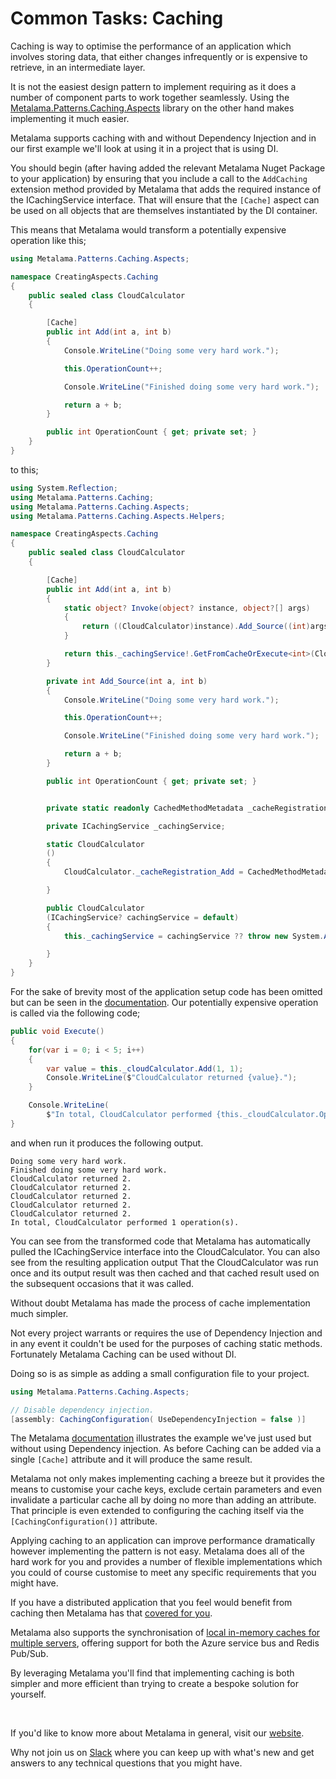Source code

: # Common Tasks: Caching

Caching is way to optimise the performance of an application which involves storing data, that either changes infrequently or is expensive to retrieve, in an intermediate layer.

It is not the easiest design pattern to implement requiring as it does a number of component parts to work together seamlessly. Using the [Metalama.Patterns.Caching.Aspects](https://www.nuget.org/packages/Metalama.Patterns.Caching.Aspects/) library on the other hand makes implementing it much easier.

Metalama supports caching with and without Dependency Injection and in our first example we'll look at using it in a project that is using DI.

You should begin (after having added the relevant Metalama Nuget Package to your application) by ensuring that you include a call to the `AddCaching` extension method provided by Metalama that adds the required instance of the ICachingService interface. That will ensure that the `[Cache]` aspect can be used on all objects that are themselves instantiated by the DI container.

This means that Metalama would transform a potentially expensive operation like this;

```c#
using Metalama.Patterns.Caching.Aspects;

namespace CreatingAspects.Caching
{
    public sealed class CloudCalculator
    {

        [Cache]
        public int Add(int a, int b)
        {
            Console.WriteLine("Doing some very hard work.");

            this.OperationCount++;

            Console.WriteLine("Finished doing some very hard work.");

            return a + b;
        }

        public int OperationCount { get; private set; }
    }
}
```

to this;

```c#
using System.Reflection;
using Metalama.Patterns.Caching;
using Metalama.Patterns.Caching.Aspects;
using Metalama.Patterns.Caching.Aspects.Helpers;

namespace CreatingAspects.Caching
{
    public sealed class CloudCalculator
    {

        [Cache]
        public int Add(int a, int b)
        {
            static object? Invoke(object? instance, object?[] args)
            {
                return ((CloudCalculator)instance).Add_Source((int)args[0], (int)args[1]);
            }

            return this._cachingService!.GetFromCacheOrExecute<int>(CloudCalculator._cacheRegistration_Add!, this, new object[] { a, b }, Invoke);
        }

        private int Add_Source(int a, int b)
        {
            Console.WriteLine("Doing some very hard work.");

            this.OperationCount++;

            Console.WriteLine("Finished doing some very hard work.");

            return a + b;
        }

        public int OperationCount { get; private set; }


        private static readonly CachedMethodMetadata _cacheRegistration_Add;

        private ICachingService _cachingService;

        static CloudCalculator
        ()
        {
            CloudCalculator._cacheRegistration_Add = CachedMethodMetadata.Register(RunTimeHelpers.ThrowIfMissing(typeof(CloudCalculator).GetMethod("Add", BindingFlags.Public | BindingFlags.Instance, null, new[] { typeof(int), typeof(int) }, null)!, "CloudCalculator.Add(int, int)"), new CachedMethodConfiguration() { AbsoluteExpiration = null, AutoReload = null, IgnoreThisParameter = null, Priority = null, ProfileName = (string?)null, SlidingExpiration = null }, false);

        }

        public CloudCalculator
        (ICachingService? cachingService = default)
        {
            this._cachingService = cachingService ?? throw new System.ArgumentNullException(nameof(cachingService));

        }
    }
}
```

For the sake of brevity most of the application setup code has been omitted but can be seen in the [documentation](https://doc.postsharp.net/metalama/patterns/caching/getting-started). Our potentially expensive operation is called via the following code;

```c#
public void Execute()
{
    for(var i = 0; i < 5; i++)
    {
        var value = this._cloudCalculator.Add(1, 1);
        Console.WriteLine($"CloudCalculator returned {value}.");
    }

    Console.WriteLine(
        $"In total, CloudCalculator performed {this._cloudCalculator.OperationCount} operation(s).");
}
```

and when run it produces the following output.

```
Doing some very hard work.
Finished doing some very hard work.
CloudCalculator returned 2.
CloudCalculator returned 2.
CloudCalculator returned 2.
CloudCalculator returned 2.
CloudCalculator returned 2.
In total, CloudCalculator performed 1 operation(s).
```

You can see from the transformed code that Metalama has automatically pulled the ICachingService interface into the CloudCalculator. You can also see from the resulting application output That the CloudCalculator was run once and its output result was then cached and that cached result used on the subsequent occasions that it was called.

Without doubt Metalama has made the process of cache implementation much simpler.

Not every project warrants or requires the use of Dependency Injection and in any event it couldn't be used for the purposes of caching static methods. Fortunately Metalama Caching can be used without DI.

Doing so is as simple as adding a small configuration file to your project.

```c#
using Metalama.Patterns.Caching.Aspects;

// Disable dependency injection.
[assembly: CachingConfiguration( UseDependencyInjection = false )]
```

The Metalama [documentation](https://doc.postsharp.net/metalama/patterns/caching/getting-started) illustrates the example we've just used but without using Dependency injection. As before Caching can be added via a single `[Cache]` attribute and it will produce the same result.

Metalama not only makes implementing caching a breeze but it provides the means to customise your cache keys, exclude certain parameters and even invalidate a particular cache all by doing no more than adding an attribute. That principle is even extended to configuring the caching itself via the `[CachingConfiguration()]` attribute.

Applying caching to an application can improve performance dramatically however implementing the pattern is not easy. Metalama does all of the hard work for you and provides a number of flexible implementations which you could of course customise to meet any specific requirements that you might have.

If you have a distributed application that you feel would benefit from caching then Metalama has that [covered for you](https://doc.postsharp.net/metalama/patterns/caching/redis).

Metalama also supports the synchronisation of [local in-memory caches for multiple servers](https://doc.postsharp.net/metalama/patterns/caching/pubsub), offering support for both the Azure service bus and Redis Pub/Sub.

By leveraging Metalama you'll find that implementing caching is both simpler and more efficient than trying to create a bespoke solution for yourself.

<br>

If you'd like to know more about Metalama in general, visit our [website](https://www.postsharp.net/metalama).

Why not join us on [Slack](https://www.postsharp.net/slack) where you can keep up with what's new and get answers to any technical questions that you might have.
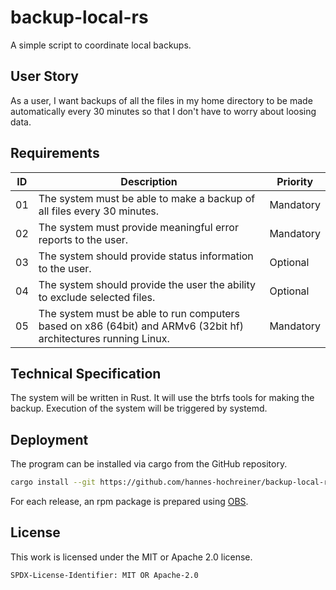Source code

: # backup-local-rs

A simple script to coordinate local backups.

## User Story

As a user, I want backups of all the files in my home directory to be made automatically every 30 minutes so that I don't have to worry about loosing data.

## Requirements

ID | Description | Priority
---|---|---
01 | The system must be able to make a backup of all files every 30 minutes. | Mandatory
02 | The system must provide meaningful error reports to the user. | Mandatory
03 | The system should provide status information to the user. | Optional
04 | The system should provide the user the ability to exclude selected files. | Optional
05 | The system must be able to run computers based on x86 (64bit) and ARMv6 (32bit hf) architectures running Linux. | Mandatory

## Technical Specification

The system will be written in Rust.
It will use the btrfs tools for making the backup.
Execution of the system will be triggered by systemd.

## Deployment

The program can be installed via cargo from the GitHub repository.

```bash
cargo install --git https://github.com/hannes-hochreiner/backup-local-rs
```

For each release, an rpm package is prepared using [OBS](https://build.opensuse.org/package/show/home:h0h4/backup-local-rs).

## License

This work is licensed under the MIT or Apache 2.0 license.

`SPDX-License-Identifier: MIT OR Apache-2.0`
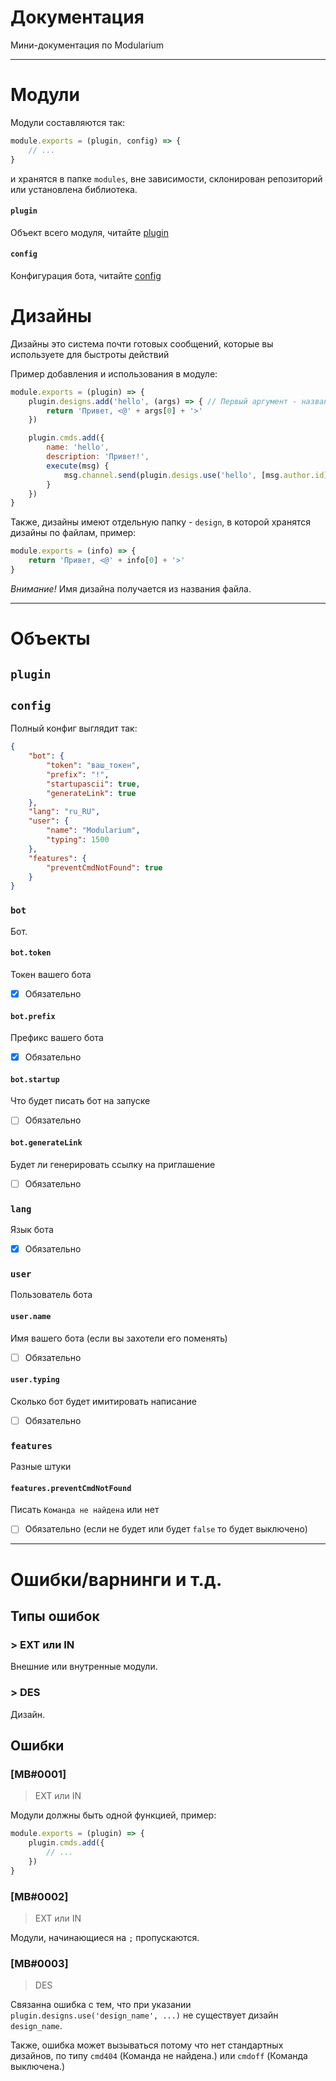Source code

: # Документация

Мини-документация по Modularium

___

# Модули

Модули составляются так:

```js
module.exports = (plugin, config) => {
    // ...
}
```

и хранятся в папке `modules`, вне зависимости, склонирован репозиторий или установлена библиотека.

#### `plugin`
Объект всего модуля, читайте [plugin](#plugin-1)

#### `config`
Конфигурация бота, читайте [config](#config-1)

# Дизайны

Дизайны это система почти готовых сообщений, которые вы используете для быстроты действий

Пример добавления и использования в модуле:

```js
module.exports = (plugin) => {
    plugin.designs.add('hello', (args) => { // Первый аргумент - название, второй - функция.
        return 'Привет, <@' + args[0] + '>'
    })

    plugin.cmds.add({
        name: 'hello',
        description: 'Привет!',
        execute(msg) {
            msg.channel.send(plugin.desigs.use('hello', [msg.author.id]))
        }
    })
}
```

Также, дизайны имеют отдельную папку - `design`, в которой хранятся дизайны по файлам, пример:

```js
module.exports = (info) => {
    return 'Привет, <@' + info[0] + '>'
}
```

*Внимание!* Имя дизайна получается из названия файла.

___

# Объекты

## `plugin`

## `config`

Полный конфиг выглядит так:

```json
{
    "bot": {
        "token": "ваш_токен",
        "prefix": "!",
        "startupascii": true,
        "generateLink": true
    },
    "lang": "ru_RU",
    "user": {
        "name": "Modularium",
        "typing": 1500
    },
    "features": {
        "preventCmdNotFound": true
    }
}
```

### `bot`
Бот.

#### `bot.token`
Токен вашего бота

- [x] Обязательно

#### `bot.prefix`
Префикс вашего бота

- [x] Обязательно

#### `bot.startup`
Что будет писать бот на запуске

- [ ] Обязательно

#### `bot.generateLink`
Будет ли генерировать ссылку на приглашение

- [ ] Обязательно

### `lang`
Язык бота

- [x] Обязательно

### `user`
Пользователь бота

#### `user.name`
Имя вашего бота (если вы захотели его поменять)

- [ ] Обязательно

#### `user.typing`
Сколько бот будет имитировать написание

- [ ] Обязательно

### `features`
Разные штуки

#### `features.preventCmdNotFound`
Писать `Команда не найдена` или  нет

- [ ] Обязательно (если не будет или будет `false` то будет выключено)

___

# Ошибки/варнинги и т.д.

## Типы ошибок
### > EXT или IN
Внешние или внутренные модули.

### > DES
Дизайн.

## Ошибки
### [MB#0001]
> EXT или IN

Модули должны быть одной функцией, пример:

```js
module.exports = (plugin) => {
    plugin.cmds.add({
        // ...
    })
}
```

### [MB#0002]
> EXT или IN

Модули, начинающиеся на `;` пропускаются.

### [MB#0003]
> DES

Связанна ошибка с тем, что при указании `plugin.designs.use('design_name', ...)` не существует дизайн `design_name`.

Также, ошибка может вызываться потому что нет стандартных дизайнов, по типу `cmd404` (Команда не найдена.) или `cmdoff` (Команда выключена.)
#####
▸ **WHAT IS BEING ASKED**
Look through the records and copy down every line that holds "expensive".

▸ **REPLY TO THE TASK**
Caching is way to optimise the performance of an application which involves storing data, that either changes infrequently or is expensive to retrieve, in an intermediate layer.
This means that Metalama would transform a potentially expensive operation like this;
For the sake of brevity most of the application setup code has been omitted but can be seen in the [documentation](https://doc.postsharp.net/metalama/patterns/caching/getting-started). Our potentially expensive operation is called via the following code;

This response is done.